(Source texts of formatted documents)
——————
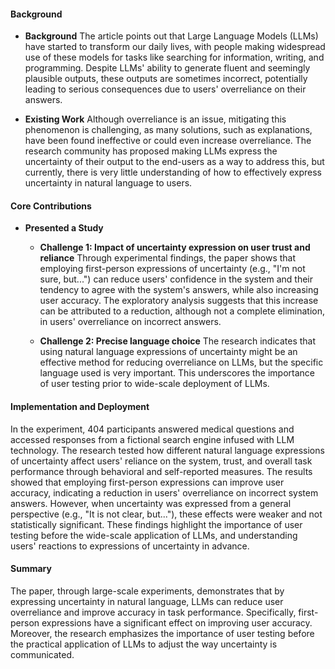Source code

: #### Background
- **Background**
The article points out that Large Language Models (LLMs) have started to transform our daily lives, with people making widespread use of these models for tasks like searching for information, writing, and programming. Despite LLMs' ability to generate fluent and seemingly plausible outputs, these outputs are sometimes incorrect, potentially leading to serious consequences due to users' overreliance on their answers.

- **Existing Work**
Although overreliance is an issue, mitigating this phenomenon is challenging, as many solutions, such as explanations, have been found ineffective or could even increase overreliance. The research community has proposed making LLMs express the uncertainty of their output to the end-users as a way to address this, but currently, there is very little understanding of how to effectively express uncertainty in natural language to users.

#### Core Contributions
- **Presented a Study**
  - **Challenge 1: Impact of uncertainty expression on user trust and reliance**
      Through experimental findings, the paper shows that employing first-person expressions of uncertainty (e.g., "I'm not sure, but...") can reduce users' confidence in the system and their tendency to agree with the system's answers, while also increasing user accuracy. The exploratory analysis suggests that this increase can be attributed to a reduction, although not a complete elimination, in users' overreliance on incorrect answers.

  - **Challenge 2: Precise language choice**
      The research indicates that using natural language expressions of uncertainty might be an effective method for reducing overreliance on LLMs, but the specific language used is very important. This underscores the importance of user testing prior to wide-scale deployment of LLMs.

#### Implementation and Deployment
In the experiment, 404 participants answered medical questions and accessed responses from a fictional search engine infused with LLM technology. The research tested how different natural language expressions of uncertainty affect users' reliance on the system, trust, and overall task performance through behavioral and self-reported measures. The results showed that employing first-person expressions can improve user accuracy, indicating a reduction in users' overreliance on incorrect system answers. However, when uncertainty was expressed from a general perspective (e.g., "It is not clear, but..."), these effects were weaker and not statistically significant. These findings highlight the importance of user testing before the wide-scale application of LLMs, and understanding users' reactions to expressions of uncertainty in advance.

#### Summary
The paper, through large-scale experiments, demonstrates that by expressing uncertainty in natural language, LLMs can reduce user overreliance and improve accuracy in task performance. Specifically, first-person expressions have a significant effect on improving user accuracy. Moreover, the research emphasizes the importance of user testing before the practical application of LLMs to adjust the way uncertainty is communicated.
——————
Return the complete data unchanged and include none of the pictures.

Response area.
Source code

: #### Background
- **Background**
The article points out that Large Language Models (LLMs) have started to transform our daily lives, with people making widespread use of these models for tasks like searching for information, writing, and programming. Despite LLMs' ability to generate fluent and seemingly plausible outputs, these outputs are sometimes incorrect, potentially leading to serious consequences due to users' overreliance on their answers.

- **Existing Work**
Although overreliance is an issue, mitigating this phenomenon is challenging, as many solutions, such as explanations, have been found ineffective or could even increase overreliance. The research community has proposed making LLMs express the uncertainty of their output to the end-users as a way to address this, but currently, there is very little understanding of how to effectively express uncertainty in natural language to users.

#### Core Contributions
- **Presented a Study**
  - **Challenge 1: Impact of uncertainty expression on user trust and reliance**
      Through experimental findings, the paper shows that employing first-person expressions of uncertainty (e.g., "I'm not sure, but...") can reduce users' confidence in the system and their tendency to agree with the system's answers, while also increasing user accuracy. The exploratory analysis suggests that this increase can be attributed to a reduction, although not a complete elimination, in users' overreliance on incorrect answers.

  - **Challenge 2: Precise language choice**
      The research indicates that using natural language expressions of uncertainty might be an effective method for reducing overreliance on LLMs, but the specific language used is very important. This underscores the importance of user testing prior to wide-scale deployment of LLMs.

#### Implementation and Deployment
In the experiment, 404 participants answered medical questions and accessed responses from a fictional search engine infused with LLM technology. The research tested how different natural language expressions of uncertainty affect users' reliance on the system, trust, and overall task performance through behavioral and self-reported measures. The results showed that employing first-person expressions can improve user accuracy, indicating a reduction in users' overreliance on incorrect system answers. However, when uncertainty was expressed from a general perspective (e.g., "It is not clear, but..."), these effects were weaker and not statistically significant. These findings highlight the importance of user testing before the wide-scale application of LLMs, and understanding users' reactions to expressions of uncertainty in advance.

#### Summary
The paper, through large-scale experiments, demonstrates that by expressing uncertainty in natural language, LLMs can reduce user overreliance and improve accuracy in task performance. Specifically, first-person expressions have a significant effect on improving user accuracy. Moreover, the research emphasizes the importance of user testing before the practical application of LLMs to adjust the way uncertainty is communicated.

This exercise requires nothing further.